*Work item*
So that nothing is lost, restate each entry exactly as supplied.
____
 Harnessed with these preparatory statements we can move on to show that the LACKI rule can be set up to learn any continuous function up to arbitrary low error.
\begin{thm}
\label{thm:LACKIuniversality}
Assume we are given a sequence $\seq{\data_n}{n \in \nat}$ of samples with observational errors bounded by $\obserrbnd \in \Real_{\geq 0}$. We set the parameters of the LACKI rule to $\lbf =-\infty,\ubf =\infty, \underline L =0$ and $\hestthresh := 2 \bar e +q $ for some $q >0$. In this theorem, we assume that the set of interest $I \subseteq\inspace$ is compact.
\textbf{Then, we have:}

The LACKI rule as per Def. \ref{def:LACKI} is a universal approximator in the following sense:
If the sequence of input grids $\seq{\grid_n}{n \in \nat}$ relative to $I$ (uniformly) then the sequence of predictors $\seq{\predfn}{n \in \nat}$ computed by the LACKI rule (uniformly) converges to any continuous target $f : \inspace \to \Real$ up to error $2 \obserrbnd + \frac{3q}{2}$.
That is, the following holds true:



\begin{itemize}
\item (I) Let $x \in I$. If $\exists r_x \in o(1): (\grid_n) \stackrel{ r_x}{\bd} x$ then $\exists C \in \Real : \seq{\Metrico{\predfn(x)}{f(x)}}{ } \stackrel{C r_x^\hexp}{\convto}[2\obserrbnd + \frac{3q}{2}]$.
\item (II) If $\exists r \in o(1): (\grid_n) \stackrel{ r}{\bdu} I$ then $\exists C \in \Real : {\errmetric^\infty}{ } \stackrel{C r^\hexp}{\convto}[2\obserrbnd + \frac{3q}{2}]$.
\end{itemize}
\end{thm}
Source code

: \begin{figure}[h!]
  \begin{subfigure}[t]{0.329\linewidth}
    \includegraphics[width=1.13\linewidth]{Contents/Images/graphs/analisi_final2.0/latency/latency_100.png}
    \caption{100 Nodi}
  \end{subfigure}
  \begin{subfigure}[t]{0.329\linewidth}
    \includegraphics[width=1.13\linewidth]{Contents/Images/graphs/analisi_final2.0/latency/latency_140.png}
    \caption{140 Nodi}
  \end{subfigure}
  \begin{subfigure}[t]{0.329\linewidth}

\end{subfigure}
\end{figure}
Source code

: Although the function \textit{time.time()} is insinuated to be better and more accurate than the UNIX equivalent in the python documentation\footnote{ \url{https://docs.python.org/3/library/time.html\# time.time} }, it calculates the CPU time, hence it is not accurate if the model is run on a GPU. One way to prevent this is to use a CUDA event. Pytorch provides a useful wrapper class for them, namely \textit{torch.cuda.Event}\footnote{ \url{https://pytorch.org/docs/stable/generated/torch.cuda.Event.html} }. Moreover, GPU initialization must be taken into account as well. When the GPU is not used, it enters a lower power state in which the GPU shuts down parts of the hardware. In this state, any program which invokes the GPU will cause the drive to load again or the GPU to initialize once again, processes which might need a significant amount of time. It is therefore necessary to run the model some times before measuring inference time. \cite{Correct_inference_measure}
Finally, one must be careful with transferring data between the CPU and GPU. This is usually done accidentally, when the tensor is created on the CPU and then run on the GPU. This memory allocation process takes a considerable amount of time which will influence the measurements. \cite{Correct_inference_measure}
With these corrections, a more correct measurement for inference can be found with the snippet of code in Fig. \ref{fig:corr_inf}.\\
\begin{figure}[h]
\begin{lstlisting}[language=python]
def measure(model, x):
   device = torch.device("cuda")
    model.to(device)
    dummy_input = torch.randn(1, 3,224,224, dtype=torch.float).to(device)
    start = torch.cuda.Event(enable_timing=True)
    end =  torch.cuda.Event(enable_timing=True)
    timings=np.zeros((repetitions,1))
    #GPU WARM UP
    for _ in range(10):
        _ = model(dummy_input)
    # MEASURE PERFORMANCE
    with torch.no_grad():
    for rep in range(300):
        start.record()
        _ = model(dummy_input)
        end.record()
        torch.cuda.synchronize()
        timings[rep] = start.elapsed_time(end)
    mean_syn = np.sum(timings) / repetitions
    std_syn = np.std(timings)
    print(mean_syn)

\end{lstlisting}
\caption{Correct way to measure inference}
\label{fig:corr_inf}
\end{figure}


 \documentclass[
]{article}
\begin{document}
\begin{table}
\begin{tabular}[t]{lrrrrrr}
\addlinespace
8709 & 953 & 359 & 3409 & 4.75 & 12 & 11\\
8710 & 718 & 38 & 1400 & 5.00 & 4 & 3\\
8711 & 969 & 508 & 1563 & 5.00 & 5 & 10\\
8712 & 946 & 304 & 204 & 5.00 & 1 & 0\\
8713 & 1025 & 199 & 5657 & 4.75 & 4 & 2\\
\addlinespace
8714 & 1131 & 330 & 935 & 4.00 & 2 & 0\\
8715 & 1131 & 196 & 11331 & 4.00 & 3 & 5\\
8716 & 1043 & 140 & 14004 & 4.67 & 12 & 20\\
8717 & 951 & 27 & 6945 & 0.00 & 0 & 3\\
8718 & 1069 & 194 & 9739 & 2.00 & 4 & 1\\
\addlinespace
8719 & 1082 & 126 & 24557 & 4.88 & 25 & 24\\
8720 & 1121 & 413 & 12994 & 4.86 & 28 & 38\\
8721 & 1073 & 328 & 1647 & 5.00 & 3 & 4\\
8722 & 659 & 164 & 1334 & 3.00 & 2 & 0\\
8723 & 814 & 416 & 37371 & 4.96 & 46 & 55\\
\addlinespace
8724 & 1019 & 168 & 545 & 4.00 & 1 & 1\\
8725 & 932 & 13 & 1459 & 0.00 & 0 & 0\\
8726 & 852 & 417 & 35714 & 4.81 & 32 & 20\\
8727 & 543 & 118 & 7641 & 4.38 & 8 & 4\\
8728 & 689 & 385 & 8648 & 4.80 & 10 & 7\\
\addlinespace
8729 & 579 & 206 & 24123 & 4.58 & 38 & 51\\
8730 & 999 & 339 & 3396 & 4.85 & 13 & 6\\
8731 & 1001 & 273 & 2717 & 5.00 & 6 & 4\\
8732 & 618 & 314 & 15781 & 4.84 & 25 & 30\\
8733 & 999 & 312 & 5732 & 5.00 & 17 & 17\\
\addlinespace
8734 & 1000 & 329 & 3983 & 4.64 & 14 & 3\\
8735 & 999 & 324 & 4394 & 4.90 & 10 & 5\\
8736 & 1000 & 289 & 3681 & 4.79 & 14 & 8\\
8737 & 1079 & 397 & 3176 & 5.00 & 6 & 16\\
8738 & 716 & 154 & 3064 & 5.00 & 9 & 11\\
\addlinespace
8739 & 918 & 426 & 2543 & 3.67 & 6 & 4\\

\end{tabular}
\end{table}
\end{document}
____
*Answer area*
 Harnessed with these preparatory statements we can move on to show that the LACKI rule can be set up to learn any continuous function up to arbitrary low error.
\begin{thm}
\label{thm:LACKIuniversality}
Assume we are given a sequence $\seq{\data_n}{n \in \nat}$ of samples with observational errors bounded by $\obserrbnd \in \Real_{\geq 0}$. We set the parameters of the LACKI rule to $\lbf =-\infty,\ubf =\infty, \underline L =0$ and $\hestthresh := 2 \bar e +q $ for some $q >0$. In this theorem, we assume that the set of interest $I \subseteq\inspace$ is compact.
\textbf{Then, we have:}

The LACKI rule as per Def. \ref{def:LACKI} is a universal approximator in the following sense:
If the sequence of input grids $\seq{\grid_n}{n \in \nat}$ relative to $I$ (uniformly) then the sequence of predictors $\seq{\predfn}{n \in \nat}$ computed by the LACKI rule (uniformly) converges to any continuous target $f : \inspace \to \Real$ up to error $2 \obserrbnd + \frac{3q}{2}$.
That is, the following holds true:



\begin{itemize}
\item (I) Let $x \in I$. If $\exists r_x \in o(1): (\grid_n) \stackrel{ r_x}{\bd} x$ then $\exists C \in \Real : \seq{\Metrico{\predfn(x)}{f(x)}}{ } \stackrel{C r_x^\hexp}{\convto}[2\obserrbnd + \frac{3q}{2}]$.
\item (II) If $\exists r \in o(1): (\grid_n) \stackrel{ r}{\bdu} I$ then $\exists C \in \Real : {\errmetric^\infty}{ } \stackrel{C r^\hexp}{\convto}[2\obserrbnd + \frac{3q}{2}]$.
\end{itemize}
\end{thm}
Source code

: \begin{figure}[h!]
  \begin{subfigure}[t]{0.329\linewidth}
    \includegraphics[width=1.13\linewidth]{Contents/Images/graphs/analisi_final2.0/latency/latency_100.png}
    \caption{100 Nodi}
  \end{subfigure}
  \begin{subfigure}[t]{0.329\linewidth}
    \includegraphics[width=1.13\linewidth]{Contents/Images/graphs/analisi_final2.0/latency/latency_140.png}
    \caption{140 Nodi}
  \end{subfigure}
  \begin{subfigure}[t]{0.329\linewidth}

\end{subfigure}
\end{figure}
Source code

: Although the function \textit{time.time()} is insinuated to be better and more accurate than the UNIX equivalent in the python documentation\footnote{ \url{https://docs.python.org/3/library/time.html\# time.time} }, it calculates the CPU time, hence it is not accurate if the model is run on a GPU. One way to prevent this is to use a CUDA event. Pytorch provides a useful wrapper class for them, namely \textit{torch.cuda.Event}\footnote{ \url{https://pytorch.org/docs/stable/generated/torch.cuda.Event.html} }. Moreover, GPU initialization must be taken into account as well. When the GPU is not used, it enters a lower power state in which the GPU shuts down parts of the hardware. In this state, any program which invokes the GPU will cause the drive to load again or the GPU to initialize once again, processes which might need a significant amount of time. It is therefore necessary to run the model some times before measuring inference time. \cite{Correct_inference_measure}
Finally, one must be careful with transferring data between the CPU and GPU. This is usually done accidentally, when the tensor is created on the CPU and then run on the GPU. This memory allocation process takes a considerable amount of time which will influence the measurements. \cite{Correct_inference_measure}
With these corrections, a more correct measurement for inference can be found with the snippet of code in Fig. \ref{fig:corr_inf}.\\
\begin{figure}[h]
\begin{lstlisting}[language=python]
def measure(model, x):
   device = torch.device("cuda")
    model.to(device)
    dummy_input = torch.randn(1, 3,224,224, dtype=torch.float).to(device)
    start = torch.cuda.Event(enable_timing=True)
    end =  torch.cuda.Event(enable_timing=True)
    timings=np.zeros((repetitions,1))
    #GPU WARM UP
    for _ in range(10):
        _ = model(dummy_input)
    # MEASURE PERFORMANCE
    with torch.no_grad():
    for rep in range(300):
        start.record()
        _ = model(dummy_input)
        end.record()
        torch.cuda.synchronize()
        timings[rep] = start.elapsed_time(end)
    mean_syn = np.sum(timings) / repetitions
    std_syn = np.std(timings)
    print(mean_syn)

\end{lstlisting}
\caption{Correct way to measure inference}
\label{fig:corr_inf}
\end{figure}


 \documentclass[
]{article}
\begin{document}
\begin{table}
\begin{tabular}[t]{lrrrrrr}
\addlinespace
8709 & 953 & 359 & 3409 & 4.75 & 12 & 11\\
8710 & 718 & 38 & 1400 & 5.00 & 4 & 3\\
8711 & 969 & 508 & 1563 & 5.00 & 5 & 10\\
8712 & 946 & 304 & 204 & 5.00 & 1 & 0\\
8713 & 1025 & 199 & 5657 & 4.75 & 4 & 2\\
\addlinespace
8714 & 1131 & 330 & 935 & 4.00 & 2 & 0\\
8715 & 1131 & 196 & 11331 & 4.00 & 3 & 5\\
8716 & 1043 & 140 & 14004 & 4.67 & 12 & 20\\
8717 & 951 & 27 & 6945 & 0.00 & 0 & 3\\
8718 & 1069 & 194 & 9739 & 2.00 & 4 & 1\\
\addlinespace
8719 & 1082 & 126 & 24557 & 4.88 & 25 & 24\\
8720 & 1121 & 413 & 12994 & 4.86 & 28 & 38\\
8721 & 1073 & 328 & 1647 & 5.00 & 3 & 4\\
8722 & 659 & 164 & 1334 & 3.00 & 2 & 0\\
8723 & 814 & 416 & 37371 & 4.96 & 46 & 55\\
\addlinespace
8724 & 1019 & 168 & 545 & 4.00 & 1 & 1\\
8725 & 932 & 13 & 1459 & 0.00 & 0 & 0\\
8726 & 852 & 417 & 35714 & 4.81 & 32 & 20\\
8727 & 543 & 118 & 7641 & 4.38 & 8 & 4\\
8728 & 689 & 385 & 8648 & 4.80 & 10 & 7\\
\addlinespace
8729 & 579 & 206 & 24123 & 4.58 & 38 & 51\\
8730 & 999 & 339 & 3396 & 4.85 & 13 & 6\\
8731 & 1001 & 273 & 2717 & 5.00 & 6 & 4\\
8732 & 618 & 314 & 15781 & 4.84 & 25 & 30\\
8733 & 999 & 312 & 5732 & 5.00 & 17 & 17\\
\addlinespace
8734 & 1000 & 329 & 3983 & 4.64 & 14 & 3\\
8735 & 999 & 324 & 4394 & 4.90 & 10 & 5\\
8736 & 1000 & 289 & 3681 & 4.79 & 14 & 8\\
8737 & 1079 & 397 & 3176 & 5.00 & 6 & 16\\
8738 & 716 & 154 & 3064 & 5.00 & 9 & 11\\
\addlinespace
8739 & 918 & 426 & 2543 & 3.67 & 6 & 4\\

\end{tabular}
\end{table}
\end{document}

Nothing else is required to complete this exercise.